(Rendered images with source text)
--------------------------------

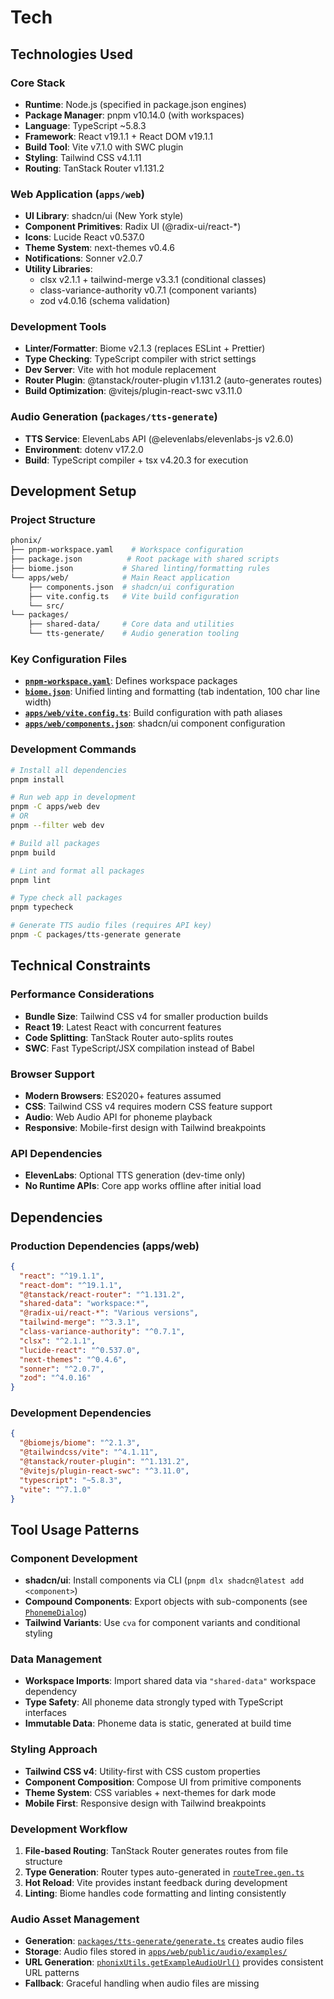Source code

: # Tech

## Technologies Used

### Core Stack
- **Runtime**: Node.js (specified in package.json engines)
- **Package Manager**: pnpm v10.14.0 (with workspaces)
- **Language**: TypeScript ~5.8.3
- **Framework**: React v19.1.1 + React DOM v19.1.1
- **Build Tool**: Vite v7.1.0 with SWC plugin
- **Styling**: Tailwind CSS v4.1.11
- **Routing**: TanStack Router v1.131.2

### Web Application (`apps/web`)
- **UI Library**: shadcn/ui (New York style)
- **Component Primitives**: Radix UI (@radix-ui/react-*)
- **Icons**: Lucide React v0.537.0
- **Theme System**: next-themes v0.4.6
- **Notifications**: Sonner v2.0.7
- **Utility Libraries**:
  - clsx v2.1.1 + tailwind-merge v3.3.1 (conditional classes)
  - class-variance-authority v0.7.1 (component variants)
  - zod v4.0.16 (schema validation)

### Development Tools
- **Linter/Formatter**: Biome v2.1.3 (replaces ESLint + Prettier)
- **Type Checking**: TypeScript compiler with strict settings
- **Dev Server**: Vite with hot module replacement
- **Router Plugin**: @tanstack/router-plugin v1.131.2 (auto-generates routes)
- **Build Optimization**: @vitejs/plugin-react-swc v3.11.0

### Audio Generation (`packages/tts-generate`)
- **TTS Service**: ElevenLabs API (@elevenlabs/elevenlabs-js v2.6.0)
- **Environment**: dotenv v17.2.0
- **Build**: TypeScript compiler + tsx v4.20.3 for execution

## Development Setup

### Project Structure
```bash
phonix/
├── pnpm-workspace.yaml    # Workspace configuration
├── package.json          # Root package with shared scripts
├── biome.json           # Shared linting/formatting rules
└── apps/web/            # Main React application
    ├── components.json  # shadcn/ui configuration
    ├── vite.config.ts   # Vite build configuration
    └── src/
└── packages/
    ├── shared-data/     # Core data and utilities
    └── tts-generate/    # Audio generation tooling
```

### Key Configuration Files
- **[`pnpm-workspace.yaml`](pnpm-workspace.yaml)**: Defines workspace packages
- **[`biome.json`](biome.json)**: Unified linting and formatting (tab indentation, 100 char line width)
- **[`apps/web/vite.config.ts`](apps/web/vite.config.ts)**: Build configuration with path aliases
- **[`apps/web/components.json`](apps/web/components.json)**: shadcn/ui component configuration

### Development Commands
```bash
# Install all dependencies
pnpm install

# Run web app in development
pnpm -C apps/web dev
# OR
pnpm --filter web dev

# Build all packages
pnpm build

# Lint and format all packages
pnpm lint

# Type check all packages
pnpm typecheck

# Generate TTS audio files (requires API key)
pnpm -C packages/tts-generate generate
```

## Technical Constraints

### Performance Considerations
- **Bundle Size**: Tailwind CSS v4 for smaller production builds
- **React 19**: Latest React with concurrent features
- **Code Splitting**: TanStack Router auto-splits routes
- **SWC**: Fast TypeScript/JSX compilation instead of Babel

### Browser Support
- **Modern Browsers**: ES2020+ features assumed
- **CSS**: Tailwind CSS v4 requires modern CSS feature support
- **Audio**: Web Audio API for phoneme playback
- **Responsive**: Mobile-first design with Tailwind breakpoints

### API Dependencies
- **ElevenLabs**: Optional TTS generation (dev-time only)
- **No Runtime APIs**: Core app works offline after initial load

## Dependencies

### Production Dependencies (apps/web)
```json
{
  "react": "^19.1.1",
  "react-dom": "^19.1.1",
  "@tanstack/react-router": "^1.131.2",
  "shared-data": "workspace:*",
  "@radix-ui/react-*": "Various versions",
  "tailwind-merge": "^3.3.1",
  "class-variance-authority": "^0.7.1",
  "clsx": "^2.1.1",
  "lucide-react": "^0.537.0",
  "next-themes": "^0.4.6",
  "sonner": "^2.0.7",
  "zod": "^4.0.16"
}
```

### Development Dependencies
```json
{
  "@biomejs/biome": "^2.1.3",
  "@tailwindcss/vite": "^4.1.11",
  "@tanstack/router-plugin": "^1.131.2",
  "@vitejs/plugin-react-swc": "^3.11.0",
  "typescript": "~5.8.3",
  "vite": "^7.1.0"
}
```

## Tool Usage Patterns

### Component Development
- **shadcn/ui**: Install components via CLI (`pnpm dlx shadcn@latest add <component>`)
- **Compound Components**: Export objects with sub-components (see [`PhonemeDialog`](apps/web/src/routes/(charts)/-components/chart/phoneme-dialog.tsx))
- **Tailwind Variants**: Use `cva` for component variants and conditional styling

### Data Management
- **Workspace Imports**: Import shared data via `"shared-data"` workspace dependency
- **Type Safety**: All phoneme data strongly typed with TypeScript interfaces
- **Immutable Data**: Phoneme data is static, generated at build time

### Styling Approach
- **Tailwind CSS v4**: Utility-first with CSS custom properties
- **Component Composition**: Compose UI from primitive components
- **Theme System**: CSS variables + next-themes for dark mode
- **Mobile First**: Responsive design with Tailwind breakpoints

### Development Workflow
1. **File-based Routing**: TanStack Router generates routes from file structure
2. **Type Generation**: Router types auto-generated in [`routeTree.gen.ts`](apps/web/src/routeTree.gen.ts)
3. **Hot Reload**: Vite provides instant feedback during development
4. **Linting**: Biome handles code formatting and linting consistently

### Audio Asset Management
- **Generation**: [`packages/tts-generate/generate.ts`](packages/tts-generate/generate.ts) creates audio files
- **Storage**: Audio files stored in [`apps/web/public/audio/examples/`](apps/web/public/audio/examples/)
- **URL Generation**: [`phonixUtils.getExampleAudioUrl()`](packages/shared-data/src/utils/audio.ts) provides consistent URL patterns
- **Fallback**: Graceful handling when audio files are missing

--------------------------------

▶ [Task brief]:
The answer must consist of every line from the records above that holds "compiler".

▶ [Your response]:
- **Type Checking**: TypeScript compiler with strict settings
- **Build**: TypeScript compiler + tsx v4.20.3 for execution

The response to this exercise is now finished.